Ofsted lacked expertise, watchdog MPs told

Ofsted has been beset with “a lack of strategic expertise and practitioner expertise” in its inspection of council children’s services departments, watchdog MPs have been told.

Dame Denise Platt told the Commons Children Schools and Families Select Committee that the Office for Standards in Education, Children’s Services and Skills had suffered from a shortage of senior officials capable of interpreting performance data.

The former chair of the Commission for Social Care Inspection – which ceded its children’s services inspection role to the Ofsted in 2007 –  said that few of the 300 staff that transferred had high-level experience.

“The issue for Ofsted was that in the transfer, the majority of people that transferred to them were frontline inspectors and some business relationship managers, but nobody from the third-tier, or second tier upwards,” she said.

“Not many analysts with experience of interrogating data around children’s services transferred.

“So Ofsted were inhibited by not having senior experience.”

Directors of children’s services have long complained about the loss of the relationship between councils and regional business managers.

Ofsted has recently reintroduced a similar role to the former business managers.

An Ofsted spokesperson said: “Our inspectors are qualified and knowledgeable. We are confident that our inspections are robust, take account of the right information, ask the right questions and speak to the right people.

“Every inspector who takes part in an inspection of social care and child protection services has extensive experience of child protection and a social work qualification.
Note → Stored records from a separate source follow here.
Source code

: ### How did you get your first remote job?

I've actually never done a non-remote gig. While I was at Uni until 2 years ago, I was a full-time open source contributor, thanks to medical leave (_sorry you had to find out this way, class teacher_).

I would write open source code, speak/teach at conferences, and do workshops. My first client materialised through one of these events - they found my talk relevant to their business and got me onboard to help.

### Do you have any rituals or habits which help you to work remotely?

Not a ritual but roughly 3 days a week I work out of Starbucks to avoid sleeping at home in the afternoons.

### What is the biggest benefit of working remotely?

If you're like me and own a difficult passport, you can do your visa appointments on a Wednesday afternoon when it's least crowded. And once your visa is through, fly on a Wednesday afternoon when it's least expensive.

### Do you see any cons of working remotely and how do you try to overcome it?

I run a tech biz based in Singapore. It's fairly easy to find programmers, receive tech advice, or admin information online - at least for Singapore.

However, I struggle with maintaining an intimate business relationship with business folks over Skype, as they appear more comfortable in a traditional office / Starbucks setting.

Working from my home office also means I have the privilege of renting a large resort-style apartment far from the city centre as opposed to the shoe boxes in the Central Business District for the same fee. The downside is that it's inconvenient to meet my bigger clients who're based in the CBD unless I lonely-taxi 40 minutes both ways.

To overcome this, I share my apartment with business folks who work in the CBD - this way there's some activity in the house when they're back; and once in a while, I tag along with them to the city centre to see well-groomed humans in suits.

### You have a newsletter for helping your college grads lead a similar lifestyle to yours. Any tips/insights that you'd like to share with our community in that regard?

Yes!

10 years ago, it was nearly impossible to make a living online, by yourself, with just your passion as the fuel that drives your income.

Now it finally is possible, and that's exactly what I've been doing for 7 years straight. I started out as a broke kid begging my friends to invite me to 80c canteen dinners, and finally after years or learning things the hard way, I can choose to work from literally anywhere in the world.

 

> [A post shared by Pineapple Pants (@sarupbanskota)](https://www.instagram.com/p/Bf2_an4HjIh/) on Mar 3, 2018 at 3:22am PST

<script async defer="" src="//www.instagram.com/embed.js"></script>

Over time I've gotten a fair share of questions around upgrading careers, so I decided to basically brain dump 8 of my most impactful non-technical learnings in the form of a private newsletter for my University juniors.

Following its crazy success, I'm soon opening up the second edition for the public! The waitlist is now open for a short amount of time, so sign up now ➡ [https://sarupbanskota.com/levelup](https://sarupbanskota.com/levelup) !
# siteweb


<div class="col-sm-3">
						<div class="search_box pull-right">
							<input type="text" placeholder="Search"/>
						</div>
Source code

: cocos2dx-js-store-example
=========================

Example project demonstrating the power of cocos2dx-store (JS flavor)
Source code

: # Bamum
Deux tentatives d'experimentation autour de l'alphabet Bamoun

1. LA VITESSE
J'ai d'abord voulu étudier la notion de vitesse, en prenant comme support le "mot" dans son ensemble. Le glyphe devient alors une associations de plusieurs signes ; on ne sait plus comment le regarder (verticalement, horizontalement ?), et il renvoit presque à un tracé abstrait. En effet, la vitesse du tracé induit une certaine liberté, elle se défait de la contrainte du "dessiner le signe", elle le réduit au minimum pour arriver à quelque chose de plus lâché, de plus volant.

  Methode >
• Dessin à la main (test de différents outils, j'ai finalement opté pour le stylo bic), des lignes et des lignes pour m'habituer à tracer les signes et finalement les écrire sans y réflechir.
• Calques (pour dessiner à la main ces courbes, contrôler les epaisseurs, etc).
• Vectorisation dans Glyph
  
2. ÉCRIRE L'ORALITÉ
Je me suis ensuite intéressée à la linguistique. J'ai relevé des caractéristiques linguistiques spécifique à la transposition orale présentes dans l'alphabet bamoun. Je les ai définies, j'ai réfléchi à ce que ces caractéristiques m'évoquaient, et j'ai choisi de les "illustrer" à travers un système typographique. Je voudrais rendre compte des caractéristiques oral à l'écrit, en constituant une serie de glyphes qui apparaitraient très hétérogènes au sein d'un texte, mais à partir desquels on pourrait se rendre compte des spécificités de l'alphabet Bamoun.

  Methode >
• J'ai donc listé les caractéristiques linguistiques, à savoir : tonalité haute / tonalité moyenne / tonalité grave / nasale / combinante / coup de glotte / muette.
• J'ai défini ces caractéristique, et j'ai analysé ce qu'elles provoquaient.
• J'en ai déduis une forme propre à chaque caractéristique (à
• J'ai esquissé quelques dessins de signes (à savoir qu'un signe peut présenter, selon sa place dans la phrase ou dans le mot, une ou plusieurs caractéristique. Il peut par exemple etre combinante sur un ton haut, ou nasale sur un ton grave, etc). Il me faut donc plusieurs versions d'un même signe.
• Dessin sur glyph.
“When the new Ofsted was created in 2007, the vast majority of children’s inspectors in the then Commission for Social Care Inspection transferred to the new organisation.

“These were the people with the on the ground experience of inspection. We have built on this experience. We have successfully recruited more social care HMI, many coming directly from the front line, and will be continuing to add to our numbers this year. We have also recently appointed a new Development Director, Social Care.”